A combinação dessas capacidades torna o grupo de destróieres um elemento dissuasório chave, não apenas contra o narcotráfico, mas também em um cenário de tensão geopolítica como o que envolve a Venezuela.
Um desdobramento em grande escala
De acordo com funcionários de defesa dos Estados Unidos, a operação envolve cerca de 4.000 marinheiros e fuzileiros navais, apoiados por aviões de patrulha marítima P-8 Poseidon —especializados na detecção de submarinos e embarcações a longas distâncias—, outras embarcações de apoio e pelo menos um submarino nuclear de ataque.
A Casa Branca tem insistido que o objetivo da missão é interromper o fluxo de drogas para os Estados Unidos e desmantelar redes criminosas transnacionais. No entanto, analistas militares apontam que a magnitude e a natureza do despliegue também refletem uma intenção de pressão direta sobre o regime de Nicolás Maduro, acusado por Washington de liderar o Cartel de los Soles.
“El presidente Trump tem sido claro: está disposto a usar cada elemento do poder americano para conter as drogas que inundam nosso país e levar à justiça os responsáveis”, declarou a porta-voz Karoline Leavitt em uma recente coletiva de imprensa.
Caracas responde com milicianos
A reação de Caracas não tardou a chegar.

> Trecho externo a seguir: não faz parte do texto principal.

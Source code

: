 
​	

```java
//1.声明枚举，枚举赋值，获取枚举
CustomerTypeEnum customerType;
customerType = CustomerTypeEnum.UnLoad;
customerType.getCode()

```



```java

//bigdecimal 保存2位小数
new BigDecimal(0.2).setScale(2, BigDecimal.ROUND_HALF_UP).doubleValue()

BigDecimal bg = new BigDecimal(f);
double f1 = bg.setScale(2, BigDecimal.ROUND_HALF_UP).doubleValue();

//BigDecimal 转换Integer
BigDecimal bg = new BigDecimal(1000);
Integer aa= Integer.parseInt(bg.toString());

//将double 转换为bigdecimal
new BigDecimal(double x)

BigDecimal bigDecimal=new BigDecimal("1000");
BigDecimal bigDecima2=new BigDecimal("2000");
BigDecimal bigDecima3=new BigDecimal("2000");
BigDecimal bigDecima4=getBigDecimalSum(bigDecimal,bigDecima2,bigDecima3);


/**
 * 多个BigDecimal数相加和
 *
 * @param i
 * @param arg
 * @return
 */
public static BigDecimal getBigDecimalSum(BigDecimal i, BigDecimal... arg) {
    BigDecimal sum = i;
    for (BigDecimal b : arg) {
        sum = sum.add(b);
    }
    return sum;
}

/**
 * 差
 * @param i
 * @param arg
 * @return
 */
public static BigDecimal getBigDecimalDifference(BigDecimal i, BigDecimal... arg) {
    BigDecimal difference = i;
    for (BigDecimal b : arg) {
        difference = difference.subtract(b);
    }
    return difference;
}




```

Maduro anunciou na segunda-feira a mobilização de 4,5 milhões de milicianos em todo o país para “defender a soberania nacional”.
Em um discurso televisionado, Maduro afirmou que as milícias camponesas e operárias serão equipadas com fuzis e mísseis para garantir a defesa de "mares, céus e terras" frente à ameaça americana.
Embora a Milícia Bolivariana seja formalmente um dos cinco componentes das Forças Armadas Nacionais, especialistas apontam que sua capacidade operacional é limitada em comparação com o poderio naval e aéreo exibido pelos Estados Unidos.
Escalada regional
O deslocamento de destróieres em águas próximas à Venezuela se soma a uma série de medidas de Washington que aumentaram a pressão sobre Caracas: a designação de vários cartéis latino-americanos como organizações terroristas, a inclusão do Cartel de los Soles nessa lista e a oferta de 50 milhões de dólares de recompensa pela captura de Maduro.
A operação naval gerou preocupação na América Latina. O governo mexicano advertiu que as ações unilaterais de Washington poderiam abrir a porta para uma intervenção direta na região.
Organizações de direitos humanos, por sua vez, têm questionado o uso de bases como a de Guantánamo para deportar supostos membros de organizações criminosas detidos em operações migratórias.
Entre o narcotráfico e a geopolítica
Embora a justificativa oficial do Pentágono seja a luta contra o narcotráfico, a localização dos destróieres em frente à Venezuela tem um forte componente geopolítico.
O Caribe, historicamente sensível à segurança regional, volta a se tornar um cenário de confronto entre Washington e um governo aliado de Havana.
A iminente chegada dos navios a posições estratégicas em frente às costas venezuelanas aumenta a tensão e reforça a percepção de que os Estados Unidos estão dispostos a intensificar sua pressão contra Maduro além das sanções econômicas e diplomáticas.